Una vida que se funda sobre la duda –afirmaba San Juan Pablo II-, sobre la incertidumbre o la falsedad, es una existencia continuamente amenazada por el miedo y la angustia. “Se puede definir, pues, al hombre como aquél que busca la verdad”. O como se autodefinían algunos filósofos griegos: como pensadores en un permanente estado de seguimiento de la verdad.
“Toda persona –señala el Compendio del Catecismo de la Iglesia Católica- está llamada a la sinceridad y a la veracidad en el hacer y en el hablar. Cada uno tiene el deber de buscar la verdad y adherirse a ella, ordenando la propia vida según las exigencias de la verdad. En Jesucristo, la verdad de Dios se ha manifestado íntegramente: Él es la Verdad. Quien le sigue vive en el Espíritu de la verdad, y rechaza el doblez, la simulación y la hipocresía.
Podríamos decir que una vez encontrada la verdad, ésta es exigente, ya que pide al hombre ser coherente en su propia existencia y en el actuar hasta en las cosas más menudas. No puede haber rupturas o dobles vidas, como esos casos psicológicos de personalidades esquizofrénicas.

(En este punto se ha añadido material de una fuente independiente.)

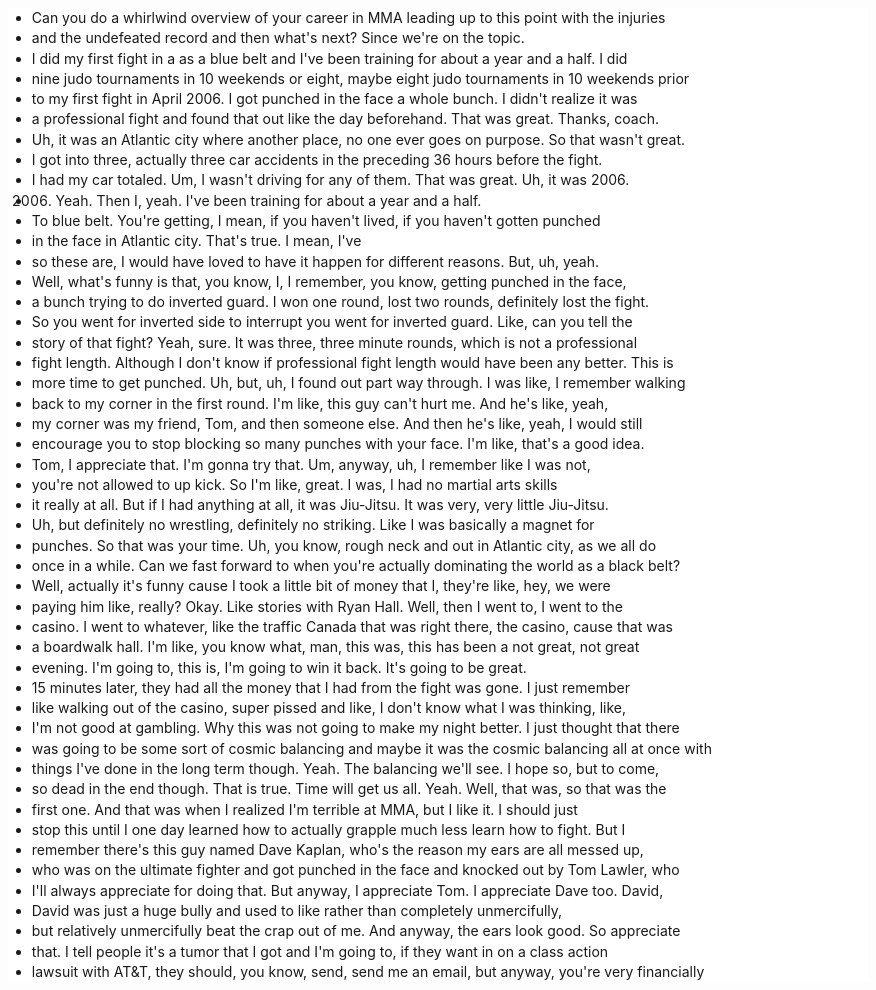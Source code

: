 *  Can you do a whirlwind overview of your career in MMA leading up to this point with the injuries
*  and the undefeated record and then what's next? Since we're on the topic.
*  I did my first fight in a as a blue belt and I've been training for about a year and a half. I did
*  nine judo tournaments in 10 weekends or eight, maybe eight judo tournaments in 10 weekends prior
*  to my first fight in April 2006. I got punched in the face a whole bunch. I didn't realize it was
*  a professional fight and found that out like the day beforehand. That was great. Thanks, coach.
*  Uh, it was an Atlantic city where another place, no one ever goes on purpose. So that wasn't great.
*  I got into three, actually three car accidents in the preceding 36 hours before the fight.
*  I had my car totaled. Um, I wasn't driving for any of them. That was great. Uh, it was 2006.
*  2006. Yeah. Then I, yeah. I've been training for about a year and a half.
*  To blue belt. You're getting, I mean, if you haven't lived, if you haven't gotten punched
*  in the face in Atlantic city. That's true. I mean, I've
*  so these are, I would have loved to have it happen for different reasons. But, uh, yeah.
*  Well, what's funny is that, you know, I, I remember, you know, getting punched in the face,
*  a bunch trying to do inverted guard. I won one round, lost two rounds, definitely lost the fight.
*  So you went for inverted side to interrupt you went for inverted guard. Like, can you tell the
*  story of that fight? Yeah, sure. It was three, three minute rounds, which is not a professional
*  fight length. Although I don't know if professional fight length would have been any better. This is
*  more time to get punched. Uh, but, uh, I found out part way through. I was like, I remember walking
*  back to my corner in the first round. I'm like, this guy can't hurt me. And he's like, yeah,
*  my corner was my friend, Tom, and then someone else. And then he's like, yeah, I would still
*  encourage you to stop blocking so many punches with your face. I'm like, that's a good idea.
*  Tom, I appreciate that. I'm gonna try that. Um, anyway, uh, I remember like I was not,
*  you're not allowed to up kick. So I'm like, great. I was, I had no martial arts skills
*  it really at all. But if I had anything at all, it was Jiu-Jitsu. It was very, very little Jiu-Jitsu.
*  Uh, but definitely no wrestling, definitely no striking. Like I was basically a magnet for
*  punches. So that was your time. Uh, you know, rough neck and out in Atlantic city, as we all do
*  once in a while. Can we fast forward to when you're actually dominating the world as a black belt?
*  Well, actually it's funny cause I took a little bit of money that I, they're like, hey, we were
*  paying him like, really? Okay. Like stories with Ryan Hall. Well, then I went to, I went to the
*  casino. I went to whatever, like the traffic Canada that was right there, the casino, cause that was
*  a boardwalk hall. I'm like, you know what, man, this was, this has been a not great, not great
*  evening. I'm going to, this is, I'm going to win it back. It's going to be great.
*  15 minutes later, they had all the money that I had from the fight was gone. I just remember
*  like walking out of the casino, super pissed and like, I don't know what I was thinking, like,
*  I'm not good at gambling. Why this was not going to make my night better. I just thought that there
*  was going to be some sort of cosmic balancing and maybe it was the cosmic balancing all at once with
*  things I've done in the long term though. Yeah. The balancing we'll see. I hope so, but to come,
*  so dead in the end though. That is true. Time will get us all. Yeah. Well, that was, so that was the
*  first one. And that was when I realized I'm terrible at MMA, but I like it. I should just
*  stop this until I one day learned how to actually grapple much less learn how to fight. But I
*  remember there's this guy named Dave Kaplan, who's the reason my ears are all messed up,
*  who was on the ultimate fighter and got punched in the face and knocked out by Tom Lawler, who
*  I'll always appreciate for doing that. But anyway, I appreciate Tom. I appreciate Dave too. David,
*  David was just a huge bully and used to like rather than completely unmercifully,
*  but relatively unmercifully beat the crap out of me. And anyway, the ears look good. So appreciate
*  that. I tell people it's a tumor that I got and I'm going to, if they want in on a class action
*  lawsuit with AT&T, they should, you know, send, send me an email, but anyway, you're very financially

Otra dimensión de la verdad es la confianza en quien nos brinda el testimonio. El hombre del siglo XXI cree en los avances tecnológicos: si se sube a un avión jet, confía en que en relativamente poco tiempo será trasladado a otra ciudad; si se mete a internet, con anotar correctamente el nombre del portal, sabe que puede obtener de forma rápida videos y noticias que se están generando en otros países o continentes; con marcar el número del celular, está convencido que se comunicará, por ejemplo, con el director de la sucursal de una empresa al otro lado del mundo, etc.
Lo mismo ocurre en el terreno de la fe, los católicos creemos por el testimonio mismo de Cristo y lo que con el paso de las generaciones nos han transmitido los Apóstoles y sus sucesores en el gobierno de la Iglesia a lo largo de estos XXI siglos de cristianismo. “El hombre, ser que busca la verdad, es pues también aquél que vive de creencias”, escribía San Juan Pablo II en su Encíclica Fides et Ratio (No. 31).

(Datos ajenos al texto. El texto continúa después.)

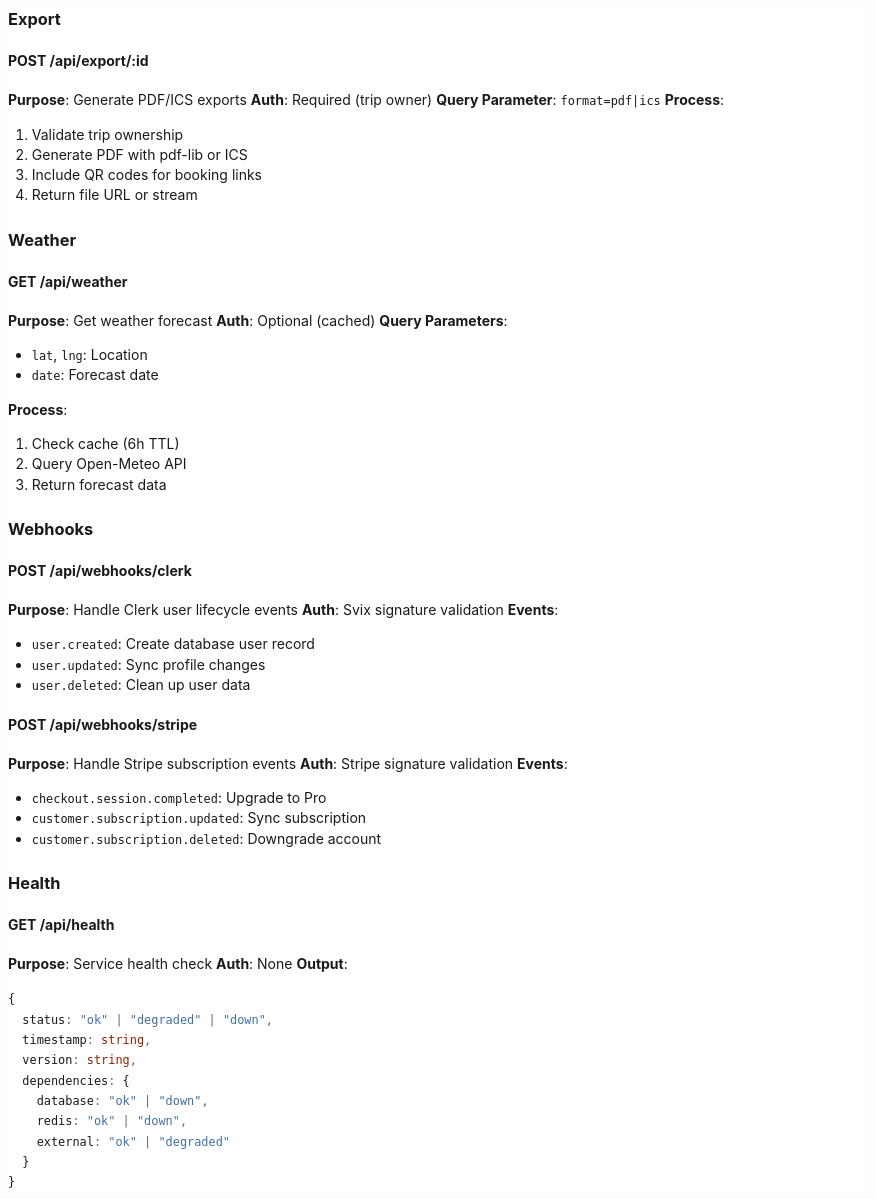 ### Export

#### POST /api/export/:id
**Purpose**: Generate PDF/ICS exports
**Auth**: Required (trip owner)
**Query Parameter**: `format=pdf|ics`
**Process**:
1. Validate trip ownership
2. Generate PDF with pdf-lib or ICS
3. Include QR codes for booking links
4. Return file URL or stream

### Weather

#### GET /api/weather
**Purpose**: Get weather forecast
**Auth**: Optional (cached)
**Query Parameters**:
- `lat`, `lng`: Location
- `date`: Forecast date

**Process**:
1. Check cache (6h TTL)
2. Query Open-Meteo API
3. Return forecast data

### Webhooks

#### POST /api/webhooks/clerk
**Purpose**: Handle Clerk user lifecycle events
**Auth**: Svix signature validation
**Events**:
- `user.created`: Create database user record
- `user.updated`: Sync profile changes
- `user.deleted`: Clean up user data

#### POST /api/webhooks/stripe
**Purpose**: Handle Stripe subscription events
**Auth**: Stripe signature validation
**Events**:
- `checkout.session.completed`: Upgrade to Pro
- `customer.subscription.updated`: Sync subscription
- `customer.subscription.deleted`: Downgrade account

### Health

#### GET /api/health
**Purpose**: Service health check
**Auth**: None
**Output**:
```typescript
{
  status: "ok" | "degraded" | "down",
  timestamp: string,
  version: string,
  dependencies: {
    database: "ok" | "down",
    redis: "ok" | "down",
    external: "ok" | "degraded"
  }
}
```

Cuando el hombre se autoproclama como la medida de la verdad y pretende sustituir el papel de Dios, es precisamente cuando acontecen graves descomposiciones en la vida personal o entre las naciones. El progreso técnico no puede llevar al hombre a pensar que es el “centro y motor del universo” sino que su actividad intelectual es una participación, un chispazo de esa Infinita Inteligencia Divina y lo debe conducir a una actitud de profunda humildad ante la grandeza de la Creación y la Redención.